Bulbarrow Hill is a 274-metre (899 feet) hill near Woolland, five miles west of Blandford Forum and ten miles (16 km) north of Dorchester in Dorset, England. The chalk hill is part of the scarp of Dorset Downs, which form the western end of the Southern England Chalk Formation. Part of the hill is used for arable agriculture, but most is calcareous grassland. The hill overlooks the Blackmore Vale, and offers views of Dorset, Somerset, Wiltshire and Devon.

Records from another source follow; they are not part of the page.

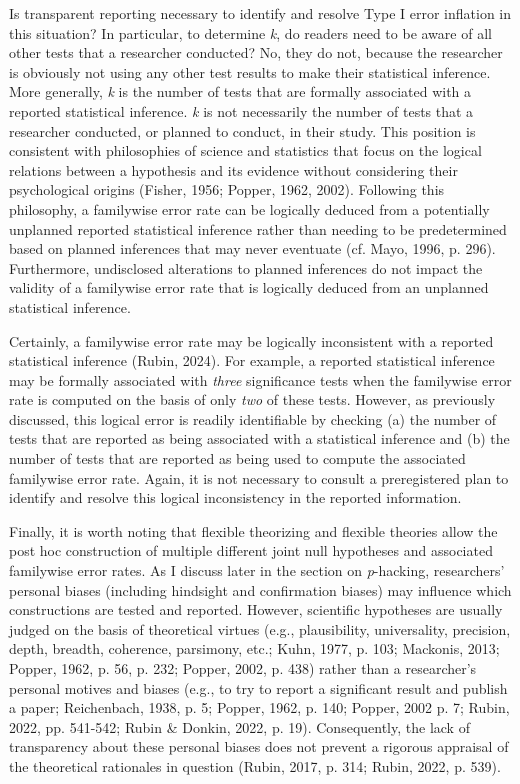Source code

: \documentclass[authordate, empirical]{jote-new-article}
\begin{document}
	Is transparent reporting necessary to identify and resolve Type I error inflation in this situation? In particular, to determine \emph{k}, do readers need to be aware of all other tests that a researcher conducted? No, they do not, because the researcher is obviously not using any other test results to make their statistical inference. More generally, \emph{k} is the number of tests that are formally associated with a reported statistical inference. \emph{k} is not necessarily the number of tests that a researcher conducted, or planned to conduct, in their study. This position is consistent with philosophies of science and statistics that focus on the logical relations between a hypothesis and its evidence without considering their psychological origins (Fisher, 1956; Popper, 1962, 2002). Following this philosophy, a familywise error rate can be logically deduced from a potentially unplanned reported statistical inference rather than needing to be predetermined based on planned inferences that may never eventuate (cf. Mayo, 1996, p. 296). Furthermore, undisclosed alterations to planned inferences do not impact the validity of a familywise error rate that is logically deduced from an unplanned statistical inference.



	Certainly, a familywise error rate may be logically inconsistent with a reported statistical inference (Rubin, 2024). For example, a reported statistical inference may be formally associated with \emph{three} significance tests when the familywise error rate is computed on the basis of only \emph{two} of these tests. However, as previously discussed, this logical error is readily identifiable by checking (a) the number of tests that are reported as being associated with a statistical inference and (b) the number of tests that are reported as being used to compute the associated familywise error rate. Again, it is not necessary to consult a preregistered plan to identify and resolve this logical inconsistency in the reported information.



	Finally, it is worth noting that flexible theorizing and flexible theories allow the post hoc construction of multiple different joint null hypotheses and associated familywise error rates. As I discuss later in the section on \emph{p}-hacking, researchers' personal biases (including hindsight and confirmation biases) may influence which constructions are tested and reported. However, scientific hypotheses are usually judged on the basis of theoretical virtues (e.g., plausibility, universality, precision, depth, breadth, coherence, parsimony, etc.; Kuhn, 1977, p. 103; Mackonis, 2013; Popper, 1962, p. 56, p. 232; Popper, 2002, p. 438) rather than a researcher's personal motives and biases (e.g., to try to report a significant result and publish a paper; Reichenbach, 1938, p. 5; Popper, 1962, p. 140; Popper, 2002 p. 7; Rubin, 2022, pp. 541-542; Rubin \& Donkin, 2022, p. 19). Consequently, the lack of transparency about these personal biases does not prevent a rigorous appraisal of the theoretical rationales in question (Rubin, 2017, p. 314; Rubin, 2022, p. 539).
\end{document}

Rawlsbury Camp, a five acre Iron Age hill fort, is situated on a promontory of the hill. Little remains of the camp except the twin embankments and intermediate ditch which surrounded it. The hill gets its name from the several barrows that adorn the hill. Additionally, a medieval trackway crosses the ridge. A more recent addition is the twin radio transmitter towers used by the emergency services.

The hill is a popular launch site for paragliders.

The TV presenter Jack Hargreaves who died in 1994 had his ashes spread on Bulbarrow Hill above his home, Raven Cottage.

In popular culture

The British band, Half Man Half Biscuit, refer to Bulbarrow Hill in the track, Third Track Main Camera Four Minutes, taken from their 2000 album Trouble Over Bridgwater, in which the narrator bemoans the increasing popularity of 'trendy' holiday destinations such as Cuba and Iceland, saying 'I’d much rather go down to Dorset, with its wonderful Bulbarrow Hill'.